Home Costume e società La sinuosa andatura delle donne cinesi, sì, ma cosa nasconde?

La sinuosa andatura delle donne cinesi, sì, ma cosa nasconde?

da da Redazione

Loto d’oro o Gigli d’oro sono i nomignoli attribuiti ai piedi artificialmente deformati delle donne cinesi che consentono  un’andatura oscillante e dunque attraente. Questa pratica è stata in auge durante le   dinastie Song,  Ming e Qing ed è gradualmente scomparsa durante la prima metà del XX secolo; a partire dalla fondazione della Repubblica Popolare Cinese questo termine è infatti considerato inaccettabile e discriminatorio.

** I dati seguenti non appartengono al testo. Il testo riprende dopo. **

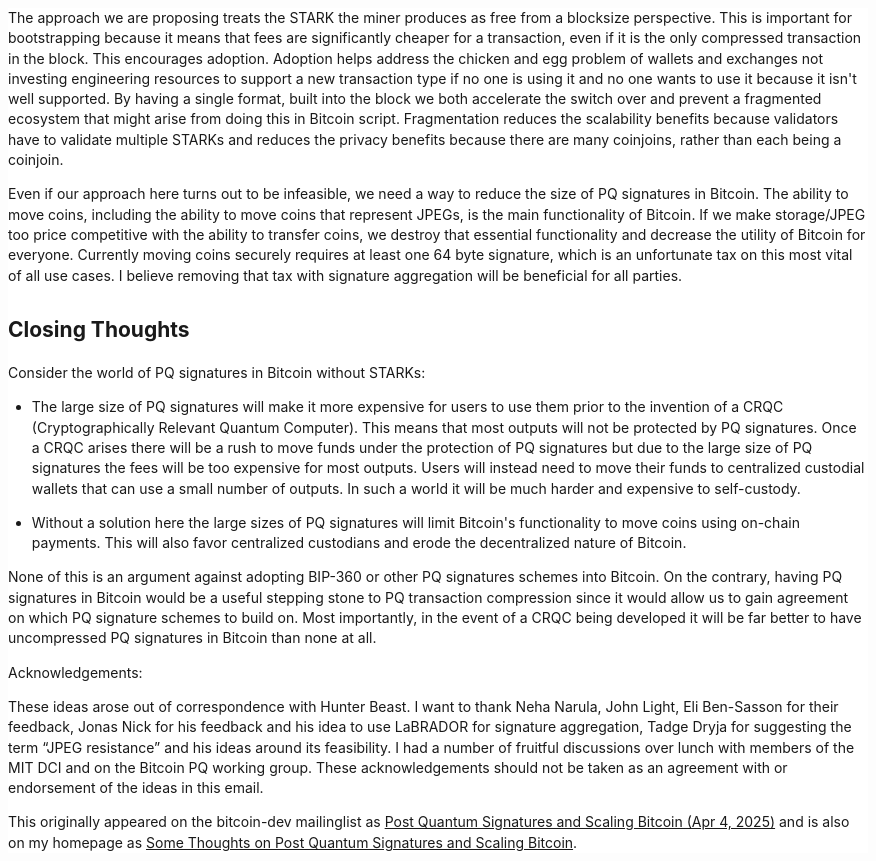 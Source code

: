 The approach we are proposing treats the STARK the miner produces as free from a blocksize perspective. This is important for bootstrapping because it means that fees are significantly cheaper for a transaction, even if it is the only compressed transaction in the block. This encourages adoption. Adoption helps address the chicken and egg problem of wallets and exchanges not investing engineering resources to support a new transaction type if no one is using it and no one wants to use it because it isn't well supported. By having a single format, built into the block we both accelerate the switch over and prevent a fragmented ecosystem that might arise from doing this in Bitcoin script. Fragmentation reduces the scalability benefits because validators have to validate multiple STARKs and reduces the privacy benefits because there are many coinjoins, rather than each being a coinjoin.

Even if our approach here turns out to be infeasible, we need a way to reduce the size of PQ signatures in Bitcoin. The ability to move coins, including the ability to move coins that represent JPEGs, is the main functionality of Bitcoin. If we make storage/JPEG too price competitive with the ability to transfer coins, we destroy that essential functionality and decrease the utility of Bitcoin for everyone. Currently moving coins securely requires at least one 64 byte signature, which is an unfortunate tax on this most vital of all use cases. I believe removing that tax with signature aggregation will be beneficial for all parties.

## Closing Thoughts

Consider the world of PQ signatures in Bitcoin without STARKs:

- The large size of PQ signatures will make it more expensive for users to use them prior to the invention of a CRQC (Cryptographically Relevant Quantum Computer). This means that most outputs will not be protected by PQ signatures. Once a CRQC arises there will be a rush to move funds under the protection of PQ signatures but due to the large size of PQ signatures the fees will be too expensive for most outputs. Users will instead need to move their funds to centralized custodial wallets that can use a small number of outputs. In such a world it will be much harder and expensive to self-custody.

- Without a solution here the large sizes of PQ signatures will limit Bitcoin's functionality to move coins using on-chain payments. This will also favor centralized custodians and erode the decentralized nature of Bitcoin.

None of this is an argument against adopting BIP-360 or other PQ signatures schemes into Bitcoin. On the contrary, having PQ signatures in Bitcoin would be a useful stepping stone to PQ transaction compression since it would allow us to gain agreement on which PQ signature schemes to build on. Most importantly, in the event of a CRQC being developed it will be far better to have uncompressed PQ signatures in Bitcoin than none at all.

Acknowledgements:

These ideas arose out of correspondence with Hunter Beast. I want to thank Neha Narula, John Light, Eli Ben-Sasson for their feedback, Jonas Nick for his feedback and his idea to use LaBRADOR for signature aggregation, Tadge Dryja for suggesting the term “JPEG resistance” and his ideas around its feasibility. I had a number of fruitful discussions over lunch with members of the MIT DCI and on the Bitcoin PQ working group. These acknowledgements should not be taken as an agreement with or endorsement of the ideas in this email.

This originally appeared on the bitcoin-dev mailinglist as [Post Quantum Signatures and Scaling Bitcoin (Apr 4, 2025)](https://groups.google.com/g/bitcoindev/c/wKizvPUfO7w) and is also on my homepage as [Some Thoughts on Post Quantum Signatures and Scaling Bitcoin](https://www.ethanheilman.com/x/32/index.html). 
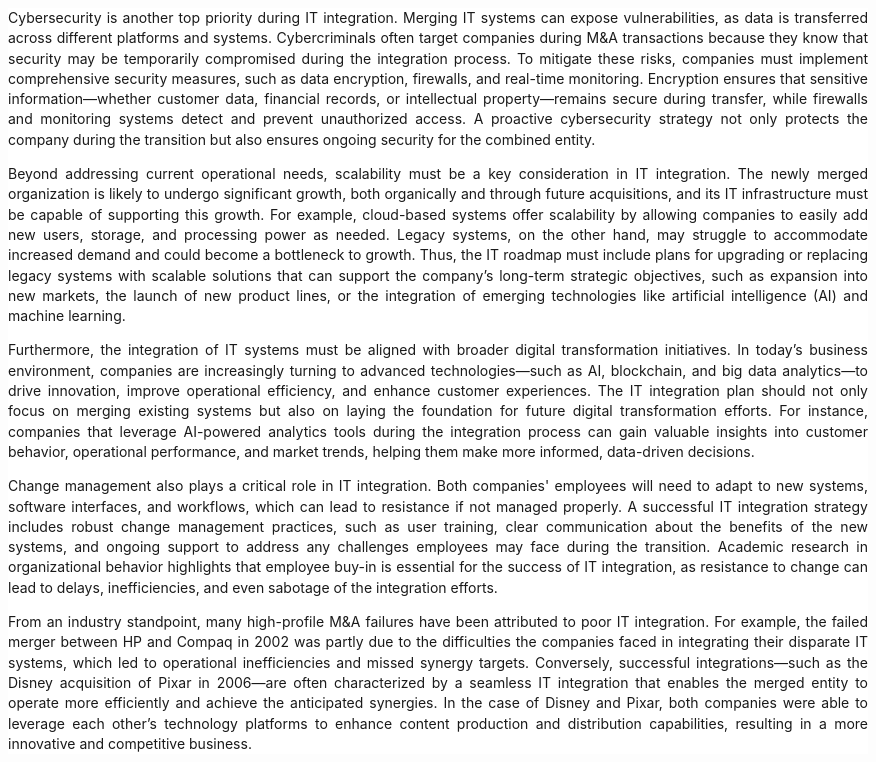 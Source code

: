 <p style="text-align: justify;">
Cybersecurity is another top priority during IT integration. Merging IT systems can expose vulnerabilities, as data is transferred across different platforms and systems. Cybercriminals often target companies during M&A transactions because they know that security may be temporarily compromised during the integration process. To mitigate these risks, companies must implement comprehensive security measures, such as data encryption, firewalls, and real-time monitoring. Encryption ensures that sensitive information—whether customer data, financial records, or intellectual property—remains secure during transfer, while firewalls and monitoring systems detect and prevent unauthorized access. A proactive cybersecurity strategy not only protects the company during the transition but also ensures ongoing security for the combined entity.
</p>

<p style="text-align: justify;">
Beyond addressing current operational needs, scalability must be a key consideration in IT integration. The newly merged organization is likely to undergo significant growth, both organically and through future acquisitions, and its IT infrastructure must be capable of supporting this growth. For example, cloud-based systems offer scalability by allowing companies to easily add new users, storage, and processing power as needed. Legacy systems, on the other hand, may struggle to accommodate increased demand and could become a bottleneck to growth. Thus, the IT roadmap must include plans for upgrading or replacing legacy systems with scalable solutions that can support the company’s long-term strategic objectives, such as expansion into new markets, the launch of new product lines, or the integration of emerging technologies like artificial intelligence (AI) and machine learning.
</p>

<p style="text-align: justify;">
Furthermore, the integration of IT systems must be aligned with broader digital transformation initiatives. In today’s business environment, companies are increasingly turning to advanced technologies—such as AI, blockchain, and big data analytics—to drive innovation, improve operational efficiency, and enhance customer experiences. The IT integration plan should not only focus on merging existing systems but also on laying the foundation for future digital transformation efforts. For instance, companies that leverage AI-powered analytics tools during the integration process can gain valuable insights into customer behavior, operational performance, and market trends, helping them make more informed, data-driven decisions.
</p>

<p style="text-align: justify;">
Change management also plays a critical role in IT integration. Both companies' employees will need to adapt to new systems, software interfaces, and workflows, which can lead to resistance if not managed properly. A successful IT integration strategy includes robust change management practices, such as user training, clear communication about the benefits of the new systems, and ongoing support to address any challenges employees may face during the transition. Academic research in organizational behavior highlights that employee buy-in is essential for the success of IT integration, as resistance to change can lead to delays, inefficiencies, and even sabotage of the integration efforts.
</p>

<p style="text-align: justify;">
From an industry standpoint, many high-profile M&A failures have been attributed to poor IT integration. For example, the failed merger between HP and Compaq in 2002 was partly due to the difficulties the companies faced in integrating their disparate IT systems, which led to operational inefficiencies and missed synergy targets. Conversely, successful integrations—such as the Disney acquisition of Pixar in 2006—are often characterized by a seamless IT integration that enables the merged entity to operate more efficiently and achieve the anticipated synergies. In the case of Disney and Pixar, both companies were able to leverage each other’s technology platforms to enhance content production and distribution capabilities, resulting in a more innovative and competitive business.
</p>

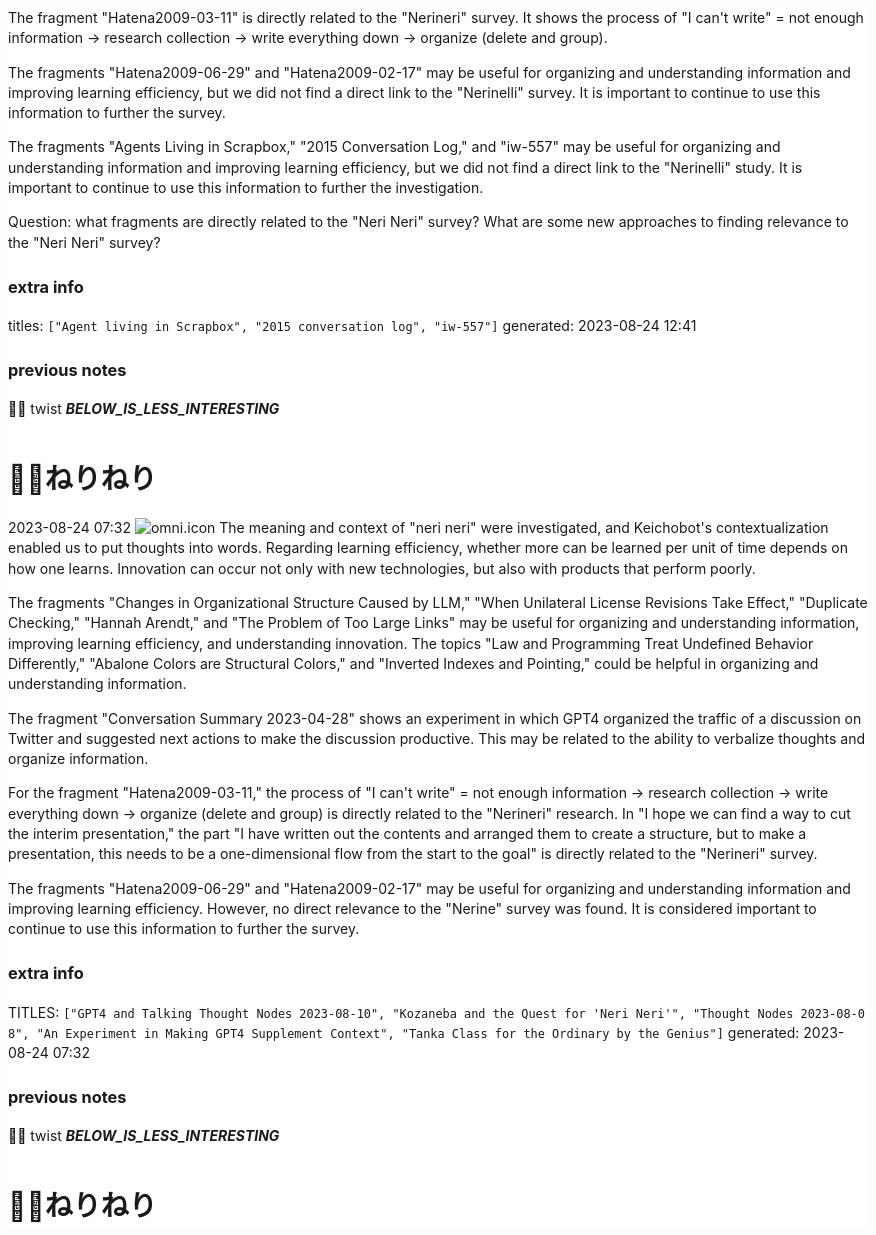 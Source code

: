 The fragment "Hatena2009-03-11" is directly related to the "Nerineri" survey. It shows the process of "I can't write" = not enough information → research collection → write everything down → organize (delete and group).

The fragments "Hatena2009-06-29" and "Hatena2009-02-17" may be useful for organizing and understanding information and improving learning efficiency, but we did not find a direct link to the "Nerinelli" survey. It is important to continue to use this information to further the survey.

The fragments "Agents Living in Scrapbox," "2015 Conversation Log," and "iw-557" may be useful for organizing and understanding information and improving learning efficiency, but we did not find a direct link to the "Nerinelli" study. It is important to continue to use this information to further the investigation.

Question: what fragments are directly related to the "Neri Neri" survey? What are some new approaches to finding relevance to the "Neri Neri" survey?

### extra info
titles: `["Agent living in Scrapbox", "2015 conversation log", "iw-557"]`
generated: 2023-08-24 12:41
### previous notes
🤖🔁 twist
___BELOW_IS_LESS_INTERESTING___
# 🤖🔁ねりねり
 2023-08-24 07:32 <img src='https://scrapbox.io/api/pages/nishio-en/omni/icon' alt='omni.icon' height="19.5"/>
The meaning and context of "neri neri" were investigated, and Keichobot's contextualization enabled us to put thoughts into words. Regarding learning efficiency, whether more can be learned per unit of time depends on how one learns. Innovation can occur not only with new technologies, but also with products that perform poorly.

The fragments "Changes in Organizational Structure Caused by LLM," "When Unilateral License Revisions Take Effect," "Duplicate Checking," "Hannah Arendt," and "The Problem of Too Large Links" may be useful for organizing and understanding information, improving learning efficiency, and understanding innovation. The topics "Law and Programming Treat Undefined Behavior Differently," "Abalone Colors are Structural Colors," and "Inverted Indexes and Pointing," could be helpful in organizing and understanding information.

The fragment "Conversation Summary 2023-04-28" shows an experiment in which GPT4 organized the traffic of a discussion on Twitter and suggested next actions to make the discussion productive. This may be related to the ability to verbalize thoughts and organize information.

For the fragment "Hatena2009-03-11," the process of "I can't write" = not enough information → research collection → write everything down → organize (delete and group) is directly related to the "Nerineri" research. In "I hope we can find a way to cut the interim presentation," the part "I have written out the contents and arranged them to create a structure, but to make a presentation, this needs to be a one-dimensional flow from the start to the goal" is directly related to the "Nerineri" survey.

The fragments "Hatena2009-06-29" and "Hatena2009-02-17" may be useful for organizing and understanding information and improving learning efficiency. However, no direct relevance to the "Nerine" survey was found. It is considered important to continue to use this information to further the survey.

### extra info
TITLES: `["GPT4 and Talking Thought Nodes 2023-08-10", "Kozaneba and the Quest for 'Neri Neri'", "Thought Nodes 2023-08-08", "An Experiment in Making GPT4 Supplement Context", "Tanka Class for the Ordinary by the Genius"]`
generated: 2023-08-24 07:32
### previous notes
🤖🔁 twist
___BELOW_IS_LESS_INTERESTING___
# 🤖🔁ねりねり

Si trattava di una manovra invasiva: la pianta dei piedi veniva piegata e mantenuta di una lunghezza tra i 7 e i 12 centimetri; nelle famiglie più ricche ed influenti le bambine venivano fasciate quando erano molto piccole, in base al loro sviluppo, in genere tra i 2 e gli 8 anni; la tenera età rendeva l’operazione  meno traumatica e meno dolorosa perché le ossa erano ancora malleabili.

Nelle classi contadine la fasciatura cominciava più tardi perché le bambine dovevano essere in grado di lavorare,  in ogni caso prima dei 15 anni, l’età da matrimonio. Prima di essere fasciati, i piedi erano lavati e puliti dai residui organici (pelle morta e ulcere), quindi erano cosparsi di allume, avente funzione anti-emorragica e coagulante. La benda era larga cinque cm e lunga fino a tre metri.

La deformazione consisteva in due operazioni distinte: piegare le quattro dita più piccole (ad esclusione dell’alluce) al di sotto della pianta del piede e avvicinare l’alluce ed il tallone inarcando il collo del piede. Le articolazioni del tarso e le ossa metatarsali venivano progressivamente deformate. Per raggiungere la forma definitiva  erano necessari almeno 3 anni, talvolta anche 5 o 10. Per tutta la vita, i piedi necessitavano di continue attenzioni e di scarpine rigide che fossero sufficientemente resistenti da sorreggere il peso della donna.

Le scarpette andavano indossate anche di notte affinché la deformazione non regredisse. Dopo la fasciatura il piede assumeva una forma a mezzaluna. In questo modo i talloni diventano l’unico punto di appoggio, causando l’andatura fluttuante della donna, come il loto che si piega al vento. Alle ragazze di famiglie povere che dovevano conservare la capacità di camminare per lavorare, era praticata una fasciatura leggera consistente solo nella prima delle due operazioni (il ripiegamento delle dita).

Il piede rimaneva più grande e precludeva il matrimonio con un uomo di ceto elevato. Nella Cina meridionale, era praticato un terzo tipo di fasciatura, invece delle due suddette operazioni, l’alluce veniva piegato all’indietro e verso l’alto. La pratica era molto dolorosa, perché il piede non smetteva di crescere ma cresceva deformato: le ossa conseguentemente si frastagliavano per poi saldarsi irregolarmente. Spesso le ossa dei metatarsi si rompevano, o venivano appositamente rotte, così come le articolazioni.

Le unghie andavano sempre tagliate molto corte per evitare infezioni, ma nonostante tutti gli accorgimenti una fasciatura poteva portare a infezioni, setticemia, gangrena anche con perdita delle dita. Talvolta era necessario asportare i calli con un coltello o praticare un profondo taglio al di sotto della pianta per asportare la carne eccedente e facilitare l’avvicinamento dell’alluce e del tallone.

I piedi così deformati erano coperti da minuscole scarpine lavorate, fabbricate dalla donna per esaltare la forma del piede e per mostrare le sue doti artigianali. Ogni scarpina era una forma d’arte ed un passaporto della donna. Secondo la leggenda, la pratica del Loto d’oro sorse intorno al 900 d.C. da una concubina imperiale, la quale, per accaparrarsi il favore dell’imperatore, si era fasciata i piedi con lunghe fasce di seta bianca per danzare la Danza della luna sul fiore del Loto.